- Nearest city: Havre-Saint-Pierre
- Coordinates: 50°34′58″N 62°23′57″W﻿ / ﻿50.582778°N 62.399167°W
- Area: 296 ha (730 acres)
- Designation: Old-growth forest
- Designated: 2005
- Governing body: Quebec Ministère des Ressources naturelles, de la Faune et des Parcs

= Lake Auger Old Forest =

The Lake Auger Old Forest (Forêt ancienne du Lac-Auger) is a protected area of old-growth forest in the Côte-Nord region of Quebec, Canada.
It is classified as an exceptional forest ecosystem.

==Location==

The Lake Auger Old Forest Old Forest is in the unorganized territory of Lac-Jérôme in Minganie Regional County Municipality of the Côte-Nord region.
It lies to the west of Lake Auger.
It is in the watershed of the Little Watshishou River.
The forest covers a rugged area of 296 ha, and is 95 km northwest of Havre-Saint-Pierre.

The forest is administered by Quebecʻs Ministry of Natural Resources, Wildlife and Parks, Forest Environment Directorate.
It was designated old-growth forest in 2005, and has IUCN management category III.
A map of the ecological regions of Quebec shows the Lac Auger Old Forest in the east spruce/moss subdomain.

==Flora==

The Lac-Auger Old Forest mainly consists of stands of black spruce (Picea mariana) and balsam fir (Abies balsamea), or stands of black spruce alone, over 200 years old.
The oldest trees are about 285 years old.
The forest has not been seriously affected by fire, insect infestations or windstorms, and has never been modified by human activities.
It has developed naturally, and has trees of varied ages from saplings to mature and senescent trees of great age, with much wood litter including the fallen trunks of large trees.
The natural renewal process probably predates the oldest trees in the forest.
Although old, the trees are relatively small due to the harsh climate, with few larger than 34 cm in diameter or 20 m in height.

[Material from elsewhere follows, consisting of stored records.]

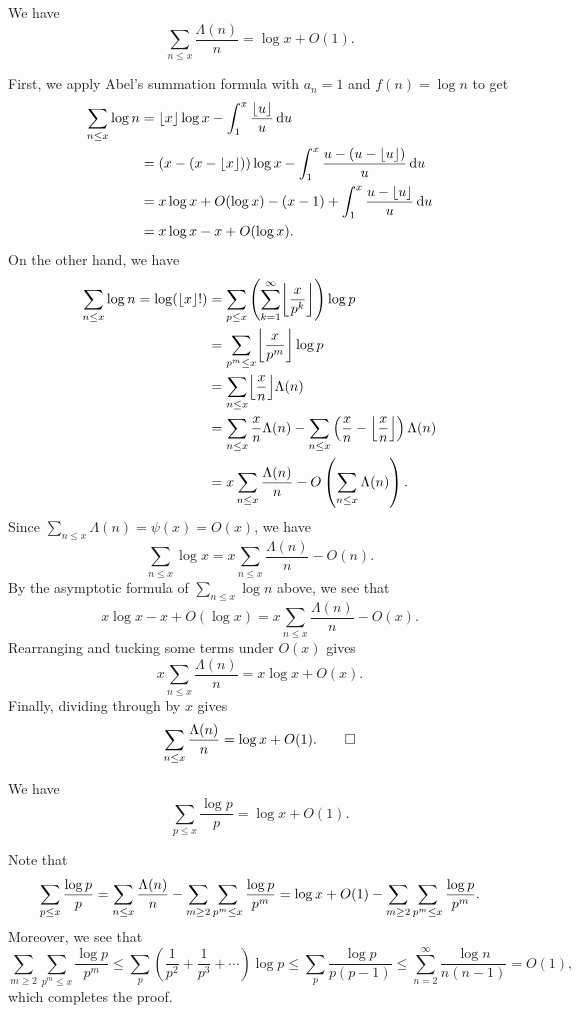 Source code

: \begin{thm}
We have 
\[ \sum_{n \leq x} \frac{\Lambda(n)}n = \log x + O(1). \]
\end{thm}
\begin{pf}
First, we apply Abel's summation formula with $a_n = 1$ 
and $f(n) = \log n$ to get 
\begin{align*}
    \sum_{n\leq x} \log n
    &= \lfloor x\rfloor \log x - \int_1^x \frac{\lfloor u\rfloor}u\,\mathrm{d} u \\
    &= (x - (x - \lfloor x\rfloor))\log x - \int_1^x 
    \frac{u - (u - \lfloor u\rfloor)}u \,\mathrm{d} u \\
    &= x\log x + O(\log x) - (x-1) + \int_1^x \frac{u - \lfloor u\rfloor}u\,\mathrm{d} u \\
    &= x\log x - x + O(\log x).
\end{align*}
On the other hand, we have 
\begin{align*}
    \sum_{n\leq x} \log n 
    = \log(\floor{x}!) 
    &= \sum_{p\leq x} \left( \sum_{k=1}^\infty \floor*{\frac{x}{p^k}} \right)\log p \\
    &= \sum_{p^m \leq x} \floor*{\frac{x}{p^m}} \log p \\
    &= \sum_{n \leq x} \floor*{\frac xn} \Lambda(n) \\
    &= \sum_{n \leq x} \frac xn \Lambda(n) - 
    \sum_{n\leq x} \left( \frac xn - \floor*{\frac xn} \right)
    \Lambda(n) \\
    &= x \sum_{n\leq x} \frac{\Lambda(n)}n - O\left( \sum_{n\leq x} \Lambda(n) \right). 
\end{align*}
Since $\sum_{n\leq x} \Lambda(n) = \psi(x) = O(x)$, we have 
\[ \sum_{n\leq x} \log x = x \sum_{n \leq x} \frac{\Lambda(n)}n - O(n). \]
By the asymptotic formula of $\sum_{n\leq x} \log n$ above, we see that 
\[ x\log x - x + O(\log x) = x\sum_{n\leq x} \frac{\Lambda(n)}n - O(x). \]
Rearranging and tucking some terms under $O(x)$ gives 
\[ x \sum_{n\leq x} \frac{\Lambda(n)}n = x\log x + O(x). \]
Finally, dividing through by $x$ gives 
\[ \sum_{n\leq x} \frac{\Lambda(n)}n = \log x + O(1). \qedhere \]
\end{pf}

\begin{thm}
We have
\[ \sum_{p\leq x} \frac{\log p}p = \log x + O(1). \]
\end{thm}
\begin{pf}
Note that 
\[ \sum_{p \leq x} \frac{\log p}p 
= \sum_{n \leq x} \frac{\Lambda(n)}n - \sum_{m\geq2} \sum_{p^m\leq x} \frac{\log p}{p^m} \\
= \log x + O(1) - \sum_{m\geq2}\sum_{p^m\leq x}
\frac{\log p}{p^m}. \]
Moreover, we see that 
\[ \sum_{m\geq2}\sum_{p^m\leq x}
\frac{\log p}{p^m} \leq \sum_p \left( \frac1{p^2} + \frac1{p^3} + \cdots \right)\log p 
\leq \sum_p \frac{\log p}{p(p-1)} 
\leq \sum_{n=2}^\infty \frac{\log n}{n(n-1)} = O(1), \]
which completes the proof.
\end{pf}

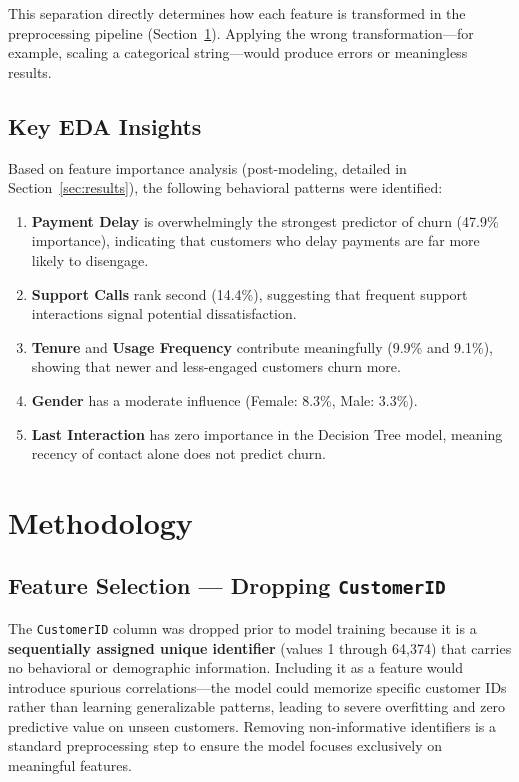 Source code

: \documentclass[12pt, a4paper]{article}
\begin{document}
This separation directly determines how each feature is transformed in the preprocessing pipeline (Section~\ref{sec:methodology}). Applying the wrong transformation---for example, scaling a categorical string---would produce errors or meaningless results.

\subsection{Key EDA Insights}

Based on feature importance analysis (post-modeling, detailed in Section~\ref{sec:results}), the following behavioral patterns were identified:

\begin{enumerate}
    \item \textbf{Payment Delay} is overwhelmingly the strongest predictor of churn (47.9\% importance), indicating that customers who delay payments are far more likely to disengage.
    \item \textbf{Support Calls} rank second (14.4\%), suggesting that frequent support interactions signal potential dissatisfaction.
    \item \textbf{Tenure} and \textbf{Usage Frequency} contribute meaningfully (9.9\% and 9.1\%), showing that newer and less-engaged customers churn more.
    \item \textbf{Gender} has a moderate influence (Female: 8.3\%, Male: 3.3\%).
    \item \textbf{Last Interaction} has zero importance in the Decision Tree model, meaning recency of contact alone does not predict churn.
\end{enumerate}

\section{Methodology}
\label{sec:methodology}

\subsection{Feature Selection --- Dropping \texttt{CustomerID}}

The \texttt{CustomerID} column was dropped prior to model training because it is a \textbf{sequentially assigned unique identifier} (values 1 through 64,374) that carries no behavioral or demographic information. Including it as a feature would introduce spurious correlations---the model could memorize specific customer IDs rather than learning generalizable patterns, leading to severe overfitting and zero predictive value on unseen customers. Removing non-informative identifiers is a standard preprocessing step to ensure the model focuses exclusively on meaningful features.
\end{document}
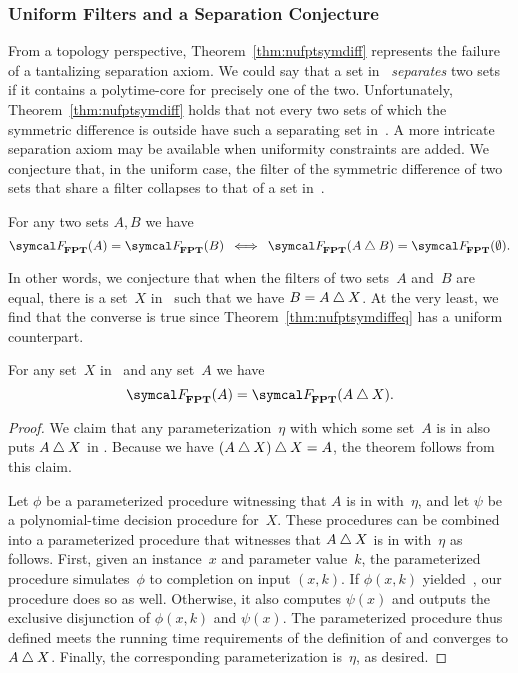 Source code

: \subsubsection{Uniform Filters and a Separation Conjecture}
From a topology perspective, Theorem~\ref{thm:nufptsymdiff} represents the failure of a tantalizing separation axiom.
We could say that a set in~ \emph{separates} two sets if it contains a polytime-core for precisely one of the two.
Unfortunately, Theorem~\ref{thm:nufptsymdiff} holds that not every two sets of which the symmetric difference is outside  have such a separating set in~.
A more intricate separation axiom may be available when uniformity constraints are added.
We conjecture that, in the uniform case, the filter of the symmetric difference of two sets that share a filter collapses to that of a set in~.
\begin{conjecture}
\label{con:fptsymdiff}%
  For any two sets $A, B$ we have
  \begin{equation*}
    \calF_\cl{FPT}(A) = \calF_\cl{FPT}(B) \:\iff\: \calF_\cl{FPT}(A \symdiff B) = \calF_\cl{FPT}(\emptyset).
  \end{equation*}
\end{conjecture}

In other words, we conjecture that when the filters of two sets~$A$ and~$B$ are equal, there is a set~$X$ in~ such that we have $B = A \bigtriangleup X$.
At the very least, we find that the converse is true since Theorem~\ref{thm:nufptsymdiffeq} has a uniform counterpart.
\begin{theorem}
  For any set~$X$ in~ and any set~$A$ we have
  \begin{equation*}
    \calF_\cl{FPT}(A) = \calF_\cl{FPT}(A \symdiff X).
  \end{equation*}
\end{theorem}
\begin{proof}
  We claim that any parameterization~$\eta$ with which some set~$A$ is in  also puts $A \bigtriangleup X$ in .
  Because we have $(A \bigtriangleup X) \bigtriangleup X = A$, the theorem follows from this claim.

  Let $\phi$ be a parameterized procedure witnessing that $A$ is in  with~$\eta$, and let $\psi$ be a polynomial-time decision procedure for~$X$.
  These procedures can be combined into a parameterized procedure that witnesses that $A \bigtriangleup X$ is in  with~$\eta$ as follows.
  First, given an instance~$x$ and parameter value~$k$, the parameterized procedure simulates~$\phi$ to completion on input $(x, k)$.
  If $\phi(x, k)$ yielded~, our procedure does so as well.
  Otherwise, it also computes $\psi(x)$ and outputs the exclusive disjunction of $\phi(x, k)$ and $\psi(x)$.
  The parameterized procedure thus defined meets the running time requirements of the definition of  and converges to $A \bigtriangleup X$.
  Finally, the corresponding parameterization is~$\eta$, as desired.
\end{proof}

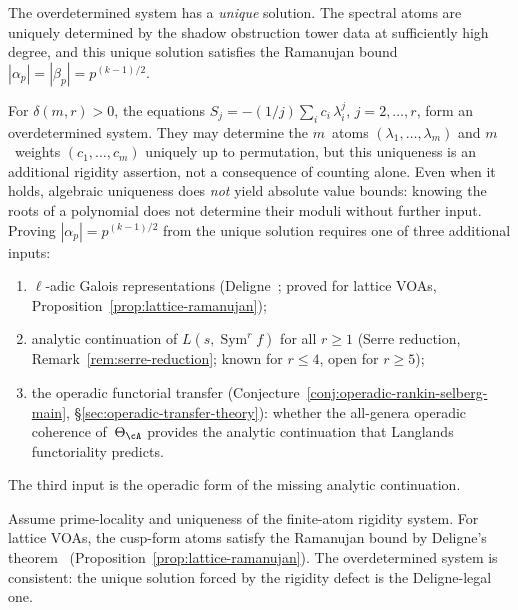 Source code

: \begin{conjecture}%
\label{conj:modular-spectral-rigidity-sharp}%
\ClaimStatusConjectured%
%
The overdetermined system has a \emph{unique} solution. The
spectral atoms are uniquely determined by the shadow obstruction tower data
at sufficiently high degree, and this unique solution satisfies
the Ramanujan bound
$|\alpha_p| = |\beta_p| = p^{(k-1)/2}$.
\end{conjecture}

\begin{remark}%
\label{rem:overdetermination-honest}%
%
For $\delta(m,r) > 0$, the equations
$S_j = -(1/j)\sum_i c_i\,\lambda_i^j$,
$j = 2,\ldots,r$, form an overdetermined system. They may determine
the $m$~atoms $(\lambda_1,\ldots,\lambda_m)$ and $m$~weights
$(c_1,\ldots,c_m)$ uniquely up to permutation, but this uniqueness is
an additional rigidity assertion, not a consequence of counting alone.
Even when it holds, algebraic uniqueness does \emph{not} yield
absolute value bounds: knowing the roots of a polynomial
does not determine their moduli without further input.
Proving $|\alpha_p| = p^{(k-1)/2}$ from the unique
solution requires one of three additional inputs:
\begin{enumerate}[label=\textup{(\alph*)}]
\item
$\ell$-adic Galois representations
(Deligne~\cite{Deligne1974};
proved for lattice VOAs,
Proposition~\ref{prop:lattice-ramanujan});
\item
analytic continuation of
$L(s,\operatorname{Sym}^r f)$ for all $r \geq 1$
(Serre reduction, Remark~\ref{rem:serre-reduction};
known for $r \leq 4$, open for $r \geq 5$);
\item
the operadic functorial transfer
(Conjecture~\ref{conj:operadic-rankin-selberg-main},
\S\ref{sec:operadic-transfer-theory}):
whether the all-genera operadic coherence of~$\Theta_\cA$
provides the analytic continuation that Langlands
functoriality predicts.
\end{enumerate}
The third input is the operadic form of the missing analytic
continuation.
\end{remark}

\begin{proposition}%
\label{prop:lattice-ramanujan-rigidity}%
\ClaimStatusProvedHere%
%
Assume prime-locality and uniqueness of the finite-atom rigidity
system. For lattice VOAs, the cusp-form atoms satisfy the Ramanujan
bound by Deligne's theorem~\cite{Deligne1974}
\textup{(}Proposition~\textup{\ref{prop:lattice-ramanujan}}\textup{)}.
The overdetermined system is consistent:
the unique solution forced by the rigidity
defect is the Deligne-legal one.
\end{proposition}

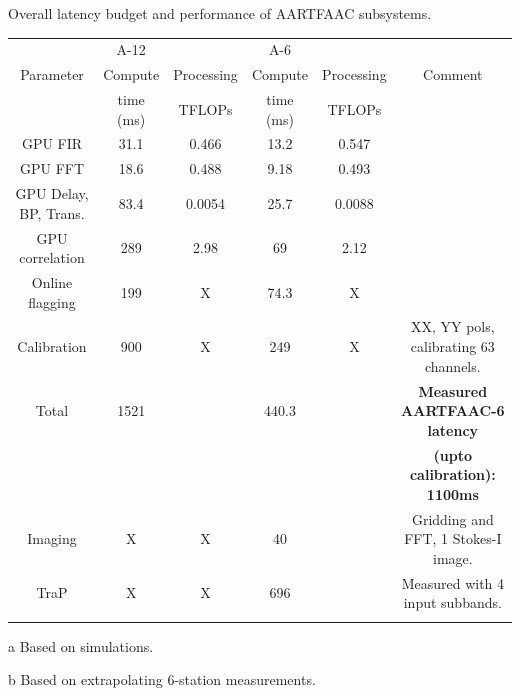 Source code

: \documentclass{ws-jai}
\begin{document}
\begin{wstable}[h]
\caption{Overall latency budget and performance of AARTFAAC subsystems.}
\begin{tabular}{@{}cccccc@{}} \toprule
 & A-12 & & A-6 & & \\ \colrule
Parameter & Compute & Processing  & Compute  & Processing  & Comment \\
 & time (ms) & TFLOPs & time (ms) & TFLOPs & \\
 \colrule
GPU FIR & 31.1 & 0.466 & 13.2 & 0.547 \\
GPU FFT & 18.6 & 0.488 & 9.18 & 0.493  \\
GPU Delay, BP, Trans. & 83.4 & 0.0054 & 25.7 & 0.0088  \\
GPU correlation & 289 & 2.98 & 69 & 2.12 \\
Online flagging & 199\tnote{a} & X  & 74.3 & X & \\
Calibration & 900\tnote{b} & X & 249 & X &  XX, YY pols, calibrating 63 channels.\\
 \colrule
Total & 1521 & & 440.3 & & \textbf{Measured AARTFAAC-6 latency} \\
 & & & & & \textbf {(upto calibration): 1100ms} \\ \colrule

Imaging & X & X  & 40 & & Gridding and FFT, 1 Stokes-I image.\\ 
TraP & X & X & 696 & &  Measured with 4 input subbands.\\ \colrule
\end{tabular}
\begin{tablenotes}
\item[a] Based on simulations.
\item[b] Based on extrapolating 6-station measurements.
\end{tablenotes}
\label{tab:afaac_latency}
\end{wstable}


\end{document}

The forest grows on medium or steep slopes covered with thin glacial till.
There is also black spruce in sphagnum moss in damp areas, and white spruce (Picea glauca) on the richest sites, often at the foot of slopes along the many streams that criss-cross the area.
There are some white birch (Betula papyrifera) in openings in the forest caused by windstorms.
Fir and black spruce also dominate
the undergrowth.
The other undergrowth plants are not very diversified, and include hypnaceous mosses and common broad leaf plants such as Canadian bunchberry (Cornus canadensis), blue-bead lily (Clintonia borealis) and creeping snowberry (Gaultheria hispidula).